As might be suggested by the nature of the participating groups, one principle of Transformemos a Honduras is that partners want to "do the will of God". Additional participating organizations mentioned on the group's website include Save the Children, Committee of Christian Leaders, and Compasión Internacional. The English-language website of the organization describes it as "an ecumenical Christian movement".

Unlike the CNA-- which was created by the government-- this new ad hoc coalition insists that it has no political ties. This does not mean that constituent members were neutral or objected to the coup d'etat and the actions of the de facto regime; notably, AJS published an editorial that, while stopping short of supporting the coup d'etat, presented an argument for dismissing President Zelaya as an "enemy" of the poor. [Update: see commentary below for other ASJ information that establishes their intent to maintain an unaligned position equally critical of both Micheletti and Zelaya.]

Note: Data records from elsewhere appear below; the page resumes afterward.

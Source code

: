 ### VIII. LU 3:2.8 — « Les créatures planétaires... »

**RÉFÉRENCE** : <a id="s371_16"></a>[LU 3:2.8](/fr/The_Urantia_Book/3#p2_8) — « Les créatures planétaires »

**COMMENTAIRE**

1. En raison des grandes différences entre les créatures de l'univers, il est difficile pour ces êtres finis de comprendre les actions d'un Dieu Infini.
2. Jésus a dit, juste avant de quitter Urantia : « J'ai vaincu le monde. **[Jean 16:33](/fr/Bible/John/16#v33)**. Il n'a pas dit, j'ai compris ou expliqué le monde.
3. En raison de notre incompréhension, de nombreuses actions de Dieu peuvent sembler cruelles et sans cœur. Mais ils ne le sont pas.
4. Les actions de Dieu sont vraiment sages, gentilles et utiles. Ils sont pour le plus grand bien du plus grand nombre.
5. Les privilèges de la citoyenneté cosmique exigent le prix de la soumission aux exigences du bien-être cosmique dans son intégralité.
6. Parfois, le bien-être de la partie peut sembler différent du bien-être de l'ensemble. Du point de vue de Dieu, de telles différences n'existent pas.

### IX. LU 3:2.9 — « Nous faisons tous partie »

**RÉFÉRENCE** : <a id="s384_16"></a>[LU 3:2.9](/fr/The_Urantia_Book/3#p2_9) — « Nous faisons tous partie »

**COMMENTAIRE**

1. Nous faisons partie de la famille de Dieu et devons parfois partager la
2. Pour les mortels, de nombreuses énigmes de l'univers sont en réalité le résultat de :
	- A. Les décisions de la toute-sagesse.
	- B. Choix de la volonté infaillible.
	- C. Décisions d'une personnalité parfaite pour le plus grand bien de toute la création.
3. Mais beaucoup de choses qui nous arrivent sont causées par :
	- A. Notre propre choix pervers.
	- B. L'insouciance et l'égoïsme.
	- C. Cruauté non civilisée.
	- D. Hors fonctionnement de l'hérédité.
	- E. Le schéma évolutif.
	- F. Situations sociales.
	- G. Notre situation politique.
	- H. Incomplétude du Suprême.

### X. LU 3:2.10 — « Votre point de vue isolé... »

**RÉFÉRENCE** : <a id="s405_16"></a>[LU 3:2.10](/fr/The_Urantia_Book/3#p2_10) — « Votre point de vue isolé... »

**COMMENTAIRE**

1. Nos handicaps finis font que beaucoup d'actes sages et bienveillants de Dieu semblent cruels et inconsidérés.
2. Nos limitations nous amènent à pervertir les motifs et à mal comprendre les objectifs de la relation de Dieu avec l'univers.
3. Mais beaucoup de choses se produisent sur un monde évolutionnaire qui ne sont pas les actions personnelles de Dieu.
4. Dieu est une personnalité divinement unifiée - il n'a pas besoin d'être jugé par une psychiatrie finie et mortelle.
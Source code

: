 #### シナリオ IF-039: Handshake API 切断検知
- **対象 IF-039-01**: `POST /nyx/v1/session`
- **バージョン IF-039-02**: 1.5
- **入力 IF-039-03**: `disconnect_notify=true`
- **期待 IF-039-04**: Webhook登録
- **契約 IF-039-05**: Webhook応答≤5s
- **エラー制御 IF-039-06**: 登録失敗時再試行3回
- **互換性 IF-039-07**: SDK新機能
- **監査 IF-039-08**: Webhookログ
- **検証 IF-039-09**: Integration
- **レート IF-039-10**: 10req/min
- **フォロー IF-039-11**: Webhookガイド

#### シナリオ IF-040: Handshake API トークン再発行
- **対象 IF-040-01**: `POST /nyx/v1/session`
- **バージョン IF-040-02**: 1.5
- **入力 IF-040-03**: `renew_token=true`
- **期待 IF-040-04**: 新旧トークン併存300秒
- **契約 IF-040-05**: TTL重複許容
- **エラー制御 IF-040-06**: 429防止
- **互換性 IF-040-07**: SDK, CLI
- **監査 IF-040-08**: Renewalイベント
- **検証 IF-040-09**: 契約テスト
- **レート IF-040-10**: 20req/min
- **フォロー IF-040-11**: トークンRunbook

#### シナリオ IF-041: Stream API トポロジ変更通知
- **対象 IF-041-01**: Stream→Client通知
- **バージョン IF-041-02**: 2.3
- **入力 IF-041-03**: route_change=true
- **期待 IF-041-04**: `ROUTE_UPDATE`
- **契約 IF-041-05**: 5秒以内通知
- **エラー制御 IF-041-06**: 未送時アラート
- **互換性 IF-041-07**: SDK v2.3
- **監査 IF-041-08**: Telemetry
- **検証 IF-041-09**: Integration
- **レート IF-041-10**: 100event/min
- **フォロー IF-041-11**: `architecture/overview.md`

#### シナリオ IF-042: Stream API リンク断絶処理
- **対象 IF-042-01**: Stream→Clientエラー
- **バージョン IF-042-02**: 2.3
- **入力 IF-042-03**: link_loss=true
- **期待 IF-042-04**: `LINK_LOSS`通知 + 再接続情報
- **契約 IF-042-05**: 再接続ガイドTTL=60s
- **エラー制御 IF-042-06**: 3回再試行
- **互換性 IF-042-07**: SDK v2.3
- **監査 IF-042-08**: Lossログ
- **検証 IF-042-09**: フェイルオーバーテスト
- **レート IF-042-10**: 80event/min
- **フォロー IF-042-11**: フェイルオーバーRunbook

Speaking at the press conference in October, Membreño is quoted as saying the five key structural problems facing the country are
poverty, iniquity, corruption, violence and injustice. Beginning from those major problems five major components can be defined which are: employment and growth, education, health, transparency and anti-corruption policies, and finally a component of security and justice.

"Transparency and anti-corruption policies" defines what up until now have been the arenas of the CNA. Unlike that body, Membreño's new association does not incorporate media or business groups.

Among its fifteen proposals, Transformemos a Honduras does call for reform producing depoliticized and participatory elections for the Supreme Court, Attorney General, Supreme Tribunal of Accounts, Supreme Electoral Tribunal, and Solicitor General. Many of these -- the Supreme Court, Attorney General, Supreme Electoral Tribunal, and Solicitor General-- were directly implicated in the coup d'etat and its aftermath, tied politically to Roberto Micheletti by the corrupt processes of their nomination and appointment. So presumably, this initiative would address one of the contributing factors that allowed the coup to take place.

Corruption in Honduran politics knows no party loyalty, and has been no monopoly of any one administration or party: while rabid apologists for the 2009 coup d'etat tally corruption during the Zelaya administration, the US State Department country summary singles out the Nationalist Callejas administration (1990-1994), and Liberal President Carlos Flores is recognized as running a government in which international aid intended to support recovery from Hurricane Mitch in 1998 was directed instead to the pockets of the powerful.

A 2000 report on governance and anti-corruption by the World Bank, in the wake of Hurricane Mitch, found that a statistically representative sample of Hondurans ranked the judiciary (excluding the Supreme Court), SOPTRAVI (the ministry that authorizes lucrative road construction contracts), and the National Police as the three most corrupt government agencies.

Not far behind came the National University, municipal governments, Supreme Court, the Army, Fondo Hondureño de Inversion Social, labor unions, and the Congress.

The five least corrupt public institutions identified in that survey were the Banco Nacional de Desarrollo Agrícola, the Ministry of Security, the Central Bank, the Ministry of Agriculture, and the Ministry of Finance.

In other words: while there has been plenty of corruption to go around in Honduran politics, from the local to the national level, Congress and the judicial branch have been more intensive sites of corruption than the executive branch.

The CNA, tied to many of the same governmental branches seen as corrupt, may have spelled its own end by its explicit endorsement of the coup d'etat. Sergio Membreño, with his prominent position in the attempt to get beyond the effects of the coup d'etat, appears to be something else.